* _PROBLEM DETAILS_
Could you filter the records below and return each line that holds "Endpoint"?
Top of TASK INPUTS
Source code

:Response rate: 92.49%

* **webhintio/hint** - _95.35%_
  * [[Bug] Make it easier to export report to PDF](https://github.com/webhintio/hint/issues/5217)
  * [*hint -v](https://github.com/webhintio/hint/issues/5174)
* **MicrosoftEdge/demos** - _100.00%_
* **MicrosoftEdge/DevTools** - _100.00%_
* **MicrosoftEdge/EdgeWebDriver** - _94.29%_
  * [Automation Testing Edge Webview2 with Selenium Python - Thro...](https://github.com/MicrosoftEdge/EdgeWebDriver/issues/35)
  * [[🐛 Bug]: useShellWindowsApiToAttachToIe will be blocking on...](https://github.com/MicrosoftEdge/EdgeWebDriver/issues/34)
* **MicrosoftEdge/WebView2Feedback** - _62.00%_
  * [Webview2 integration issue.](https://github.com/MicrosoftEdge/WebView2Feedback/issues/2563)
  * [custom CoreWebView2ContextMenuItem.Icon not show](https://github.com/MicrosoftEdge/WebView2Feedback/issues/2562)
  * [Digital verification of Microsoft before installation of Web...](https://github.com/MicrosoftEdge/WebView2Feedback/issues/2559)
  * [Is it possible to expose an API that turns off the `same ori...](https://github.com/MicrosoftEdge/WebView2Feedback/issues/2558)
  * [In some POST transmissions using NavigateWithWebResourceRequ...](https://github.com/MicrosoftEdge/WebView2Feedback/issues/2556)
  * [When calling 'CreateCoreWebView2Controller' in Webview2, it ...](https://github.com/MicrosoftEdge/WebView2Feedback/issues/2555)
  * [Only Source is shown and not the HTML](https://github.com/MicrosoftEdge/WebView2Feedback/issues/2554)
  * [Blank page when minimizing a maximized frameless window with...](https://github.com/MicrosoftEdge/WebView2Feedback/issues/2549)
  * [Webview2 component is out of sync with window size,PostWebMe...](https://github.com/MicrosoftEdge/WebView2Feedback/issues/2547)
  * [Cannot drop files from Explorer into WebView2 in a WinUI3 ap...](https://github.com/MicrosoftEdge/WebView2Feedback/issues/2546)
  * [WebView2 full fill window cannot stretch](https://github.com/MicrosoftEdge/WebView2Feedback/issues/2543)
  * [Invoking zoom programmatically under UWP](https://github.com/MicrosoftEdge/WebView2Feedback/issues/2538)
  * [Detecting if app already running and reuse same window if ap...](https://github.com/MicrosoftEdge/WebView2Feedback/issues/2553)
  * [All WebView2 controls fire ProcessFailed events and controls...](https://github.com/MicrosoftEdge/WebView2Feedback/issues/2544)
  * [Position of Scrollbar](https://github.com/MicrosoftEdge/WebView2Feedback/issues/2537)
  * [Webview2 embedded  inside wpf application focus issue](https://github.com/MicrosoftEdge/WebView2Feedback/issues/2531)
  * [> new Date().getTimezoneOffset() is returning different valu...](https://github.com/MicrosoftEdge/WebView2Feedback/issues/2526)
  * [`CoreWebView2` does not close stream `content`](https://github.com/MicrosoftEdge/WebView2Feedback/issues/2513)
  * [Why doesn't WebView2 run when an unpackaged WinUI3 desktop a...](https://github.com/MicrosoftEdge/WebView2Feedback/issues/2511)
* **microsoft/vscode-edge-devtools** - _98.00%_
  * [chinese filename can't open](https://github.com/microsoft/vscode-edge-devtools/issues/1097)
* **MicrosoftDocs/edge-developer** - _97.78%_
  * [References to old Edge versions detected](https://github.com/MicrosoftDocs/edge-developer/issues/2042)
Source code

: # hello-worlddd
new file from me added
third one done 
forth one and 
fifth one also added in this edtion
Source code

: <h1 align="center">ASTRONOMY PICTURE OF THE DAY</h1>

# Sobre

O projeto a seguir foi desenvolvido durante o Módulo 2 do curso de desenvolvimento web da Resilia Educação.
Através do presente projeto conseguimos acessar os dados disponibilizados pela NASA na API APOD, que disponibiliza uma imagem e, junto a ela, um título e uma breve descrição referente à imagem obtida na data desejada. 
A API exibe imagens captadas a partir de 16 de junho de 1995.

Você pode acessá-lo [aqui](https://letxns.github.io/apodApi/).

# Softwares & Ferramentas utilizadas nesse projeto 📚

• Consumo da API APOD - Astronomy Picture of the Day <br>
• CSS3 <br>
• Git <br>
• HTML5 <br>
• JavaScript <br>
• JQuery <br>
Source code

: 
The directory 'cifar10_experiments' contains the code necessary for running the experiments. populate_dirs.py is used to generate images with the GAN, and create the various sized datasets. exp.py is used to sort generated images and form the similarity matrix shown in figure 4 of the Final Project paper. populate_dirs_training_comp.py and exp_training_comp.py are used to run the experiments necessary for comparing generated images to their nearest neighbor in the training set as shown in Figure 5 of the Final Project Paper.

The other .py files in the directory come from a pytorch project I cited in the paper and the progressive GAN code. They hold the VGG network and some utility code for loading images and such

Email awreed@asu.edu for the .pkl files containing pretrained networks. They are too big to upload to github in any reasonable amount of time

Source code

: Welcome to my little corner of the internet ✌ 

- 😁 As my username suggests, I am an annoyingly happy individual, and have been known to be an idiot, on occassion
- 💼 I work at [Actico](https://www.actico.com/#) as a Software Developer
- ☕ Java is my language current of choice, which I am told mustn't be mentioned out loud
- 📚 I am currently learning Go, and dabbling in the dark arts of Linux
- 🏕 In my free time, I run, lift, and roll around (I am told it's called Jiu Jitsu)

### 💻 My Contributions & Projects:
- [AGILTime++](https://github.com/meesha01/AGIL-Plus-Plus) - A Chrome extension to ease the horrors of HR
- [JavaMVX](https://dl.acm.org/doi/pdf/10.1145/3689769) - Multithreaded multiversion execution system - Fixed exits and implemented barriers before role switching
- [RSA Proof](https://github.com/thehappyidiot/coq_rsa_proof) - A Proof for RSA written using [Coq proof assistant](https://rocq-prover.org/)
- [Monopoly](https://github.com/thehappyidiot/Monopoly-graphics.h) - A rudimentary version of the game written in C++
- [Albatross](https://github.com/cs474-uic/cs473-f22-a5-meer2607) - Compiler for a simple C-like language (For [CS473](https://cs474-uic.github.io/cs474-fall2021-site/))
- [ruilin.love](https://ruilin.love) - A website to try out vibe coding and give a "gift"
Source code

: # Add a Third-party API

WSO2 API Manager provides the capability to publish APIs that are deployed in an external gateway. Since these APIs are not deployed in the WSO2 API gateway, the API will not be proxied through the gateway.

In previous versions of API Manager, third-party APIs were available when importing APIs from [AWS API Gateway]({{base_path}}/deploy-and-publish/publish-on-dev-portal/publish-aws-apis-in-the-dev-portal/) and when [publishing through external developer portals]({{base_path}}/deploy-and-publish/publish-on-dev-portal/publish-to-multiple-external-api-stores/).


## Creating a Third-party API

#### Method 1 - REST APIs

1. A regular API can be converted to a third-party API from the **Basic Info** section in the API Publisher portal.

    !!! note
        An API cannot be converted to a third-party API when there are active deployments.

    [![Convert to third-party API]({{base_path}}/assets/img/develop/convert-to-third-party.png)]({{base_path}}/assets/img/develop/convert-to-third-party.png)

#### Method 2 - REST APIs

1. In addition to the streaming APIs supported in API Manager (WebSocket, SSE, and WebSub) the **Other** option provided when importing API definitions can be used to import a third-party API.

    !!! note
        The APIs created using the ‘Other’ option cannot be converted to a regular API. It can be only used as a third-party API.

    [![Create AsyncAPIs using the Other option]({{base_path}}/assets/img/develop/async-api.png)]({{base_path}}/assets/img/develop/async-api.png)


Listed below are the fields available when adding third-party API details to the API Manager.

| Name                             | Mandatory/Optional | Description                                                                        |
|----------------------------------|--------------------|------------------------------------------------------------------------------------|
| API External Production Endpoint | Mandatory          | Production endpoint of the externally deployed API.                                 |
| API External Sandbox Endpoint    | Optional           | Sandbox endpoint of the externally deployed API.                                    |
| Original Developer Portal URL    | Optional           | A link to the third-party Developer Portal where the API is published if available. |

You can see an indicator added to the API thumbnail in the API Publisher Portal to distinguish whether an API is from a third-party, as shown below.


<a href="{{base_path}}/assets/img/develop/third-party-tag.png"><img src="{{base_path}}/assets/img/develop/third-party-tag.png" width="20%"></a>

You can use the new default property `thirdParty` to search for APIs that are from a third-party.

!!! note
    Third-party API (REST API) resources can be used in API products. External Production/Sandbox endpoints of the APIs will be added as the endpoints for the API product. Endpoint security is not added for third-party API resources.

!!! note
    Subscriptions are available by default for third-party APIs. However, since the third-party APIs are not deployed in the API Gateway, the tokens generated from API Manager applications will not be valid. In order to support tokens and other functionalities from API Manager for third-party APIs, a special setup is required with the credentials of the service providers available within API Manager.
Bottom of TASK INPUTS
* _TASK RESPONSE_
| API External Production Endpoint | Mandatory          | Production endpoint of the externally deployed API.                                 |
| API External Sandbox Endpoint    | Optional           | Sandbox endpoint of the externally deployed API.                                    |
    Third-party API (REST API) resources can be used in API products. External Production/Sandbox endpoints of the APIs will be added as the endpoints for the API product. Endpoint security is not added for third-party API resources.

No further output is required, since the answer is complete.